When it comes to the optimal temperature, springtime is the best time to plant. Since they like warm ground, you can start growing them anywhere from March through June. With the risk of sun damage, it is better to leave off planting them in the warm season. The major issue that the young plants will have if planted during the summer, is water uptake.
It is better to get the seed to germinate indoors and then plant it outside as a small plant. To get the seed to germinate, clean it and stick 4 toothpicks at a slight downward angle spaced evenly into the seed. Using the toothpicks as a scaffold, place the seed over a glass of water so that its bottom half is immersed. Place the glass where it will get plenty of sunlight, such as a windowsill. Change the water in the glass after five days or so.
Within eight weeks, the avocado pit will crack at the top all the way to the bottom. It is then that a tiny taproot will begin to emerge. Soon it will grow longer until a small sprout peeks from the top of the avocado pit. Keep the root submerged at all times. Watch until the stem is 6 inches long and cut it back to half its length. When it reaches 6 inches again, that is the time to take your plant outside.
The hole that you dig should be larger than the size of the root ball. Ease the plant into the hole because the avocado root system is very sensitive.

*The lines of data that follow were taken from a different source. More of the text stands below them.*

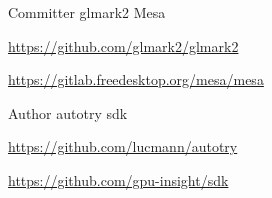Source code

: 
\begin{cventries}
  \cventry
    {Committer} %
    {glmark2 \hspace{0.2cm} Mesa} %
    {\hspace{1cm}} %
    {} %
    {
      \begin{cvitems} %
        \item {\url{https://github.com/glmark2/glmark2}}
        \item {\url{https://gitlab.freedesktop.org/mesa/mesa}}
      \end{cvitems}
    }

  \cventry
    {Author} %
    {autotry \hspace{0.2cm} sdk} %
    {\hspace{1cm}} %
    {} %
    {
      \begin{cvitems} %
        \item {\url{https://github.com/lucmann/autotry}}
        \item {\url{https://github.com/gpu-insight/sdk}}
      \end{cvitems}
    }
\end{cventries}
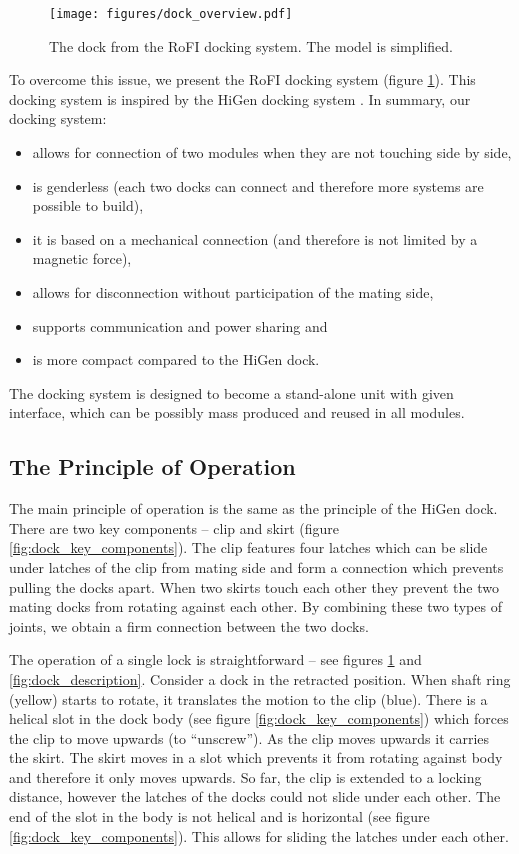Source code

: \begin{figure}[h!]
    \centering
    \texttt{[image: figures/dock\_overview.pdf]}
    \caption{The dock from the RoFI docking system. The model is simplified.}
    \label{fig:dock_overview}
\end{figure}

To overcome this issue, we present the RoFI docking system (figure
\ref{fig:dock_overview}). This docking system is inspired by the HiGen docking
system \cite{parrott_higen:_2014}. In summary, our docking system:
\begin{itemize}
    \item allows for connection of two modules when they are not touching side
    by side,
    \item is genderless (each two docks can connect and therefore more systems
    are possible to build),
    \item it is based on a mechanical connection (and therefore is not limited
    by a magnetic force),
    \item allows for disconnection without participation of the mating side,
    \item supports communication and power sharing and
    \item is more compact compared to the HiGen dock.
\end{itemize}

The docking system is designed to become a stand-alone unit with given
interface, which can be possibly mass produced and reused in all modules.

\subsection{The Principle of Operation}

The main principle of operation is the same as the principle of the HiGen dock.
There are two key components -- clip and skirt (figure
\ref{fig:dock_key_components}). The clip features four latches which can be
slide under latches of the clip from mating side and form a connection which
prevents pulling the docks apart. When two skirts touch each other they prevent
the two mating docks from rotating against each other. By combining these two
types of joints, we obtain a firm connection between the two docks.

The operation of a single lock is straightforward -- see figures
\ref{fig:dock_overview} and \ref{fig:dock_description}. Consider a dock in the
retracted position. When shaft ring (yellow) starts to rotate, it translates the
motion to the clip (blue). There is a helical slot in the dock body (see figure
\ref{fig:dock_key_components}) which forces the clip to move upwards (to
``unscrew''). As the clip moves upwards it carries the skirt. The skirt moves in a
slot which prevents it from rotating against body and therefore it only moves
upwards. So far, the clip is extended to a locking distance, however the latches
of the docks could not slide under each other. The end of the slot in the body
is not helical and is horizontal (see figure \ref{fig:dock_key_components}).
This allows for sliding the latches under each other.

For heavy soils, create a mound 1 to 2 feet high and 3-5 feet in diameter before planting. Spread 20 pounds of gypsum and mulch at the base.
Younger trees will need frequent fertilization but with a lighter hand. Trees will need half a pound of nitrogen per annually. Apply a quarter cup of fertilizer every alternate week but lower the frequency during heavy flowering. Do not to rake fallen leaves since they are a source of mulch as well.
Avocados are subtropical fruits and that means they love their water! In hot weather, water twice a week. Watch out for tip burn because it is probably build up of salt and you will have to increase watering.
Start pruning in February or sooner but make sure that you do so after the threat of frost has passed. Branches that go in a downward direction need to go. So will the ones that are close to the ground or touching it since they can lead to an ant infestation. Top any long green-stemmed suckers that go straight up. Ensure that the center of the tree stays open since the optimal shape of the avocado tree is vase-like.
Aphid will love the delicious avocado leaves. Washing them off by spraying your plant down with a hose is the first step in getting rid of them. Once the pests are gone, spray the plant with this mixture:
- A squirt of dishwashing liquid
- 1-teaspoon neem oil
As long as the fruit stays on the tree, the oil content will keep rising. Therefore, picking time can span over several months. Start picking when the fruit is the color that you prefer since the color will darken with the increasing oil content. To pick for quality, a safe rule is that the best tasting avocado is often the one that has just fallen from a tree. You cannot tell if the fruit is ripe by just looking at its color though. That is why, once you have harvested it, lumping it with fruits that give off ethylene, such as bananas and apples, will get it to ripen within 2-3 days.
While there are some generalizations about the avocado plant, such as they do not like the cold, they prefer coastal climates and moderate temperatures, if grown inland. The climate zone where you grow your plant will determine other factors, such as which cultivar will you need and when to harvest the fruit.
Avocado trees can be divided into Type A and Type B. For A, all flowers open as female in the morning. For B, that happens in the afternoon. Planting both types will increase the chances of successful pollination. Following is a list of the various cultivars of the avocado plant:
Maturing Season falls between September to December
- Duke (A)
- Mexicola (A)
- Stewart (A)
Maturing Season falls between January to July
- Hass (A)
- Wurtz (A)
Maturing Season falls between November to March
- Fuerte (B)
- Gwen (A)
- Jim (B)
- SirPrize (B)
Maturing Season falls between April to December
- Lamb Hass (A)
- Reed (A)
- Pinkerton (A)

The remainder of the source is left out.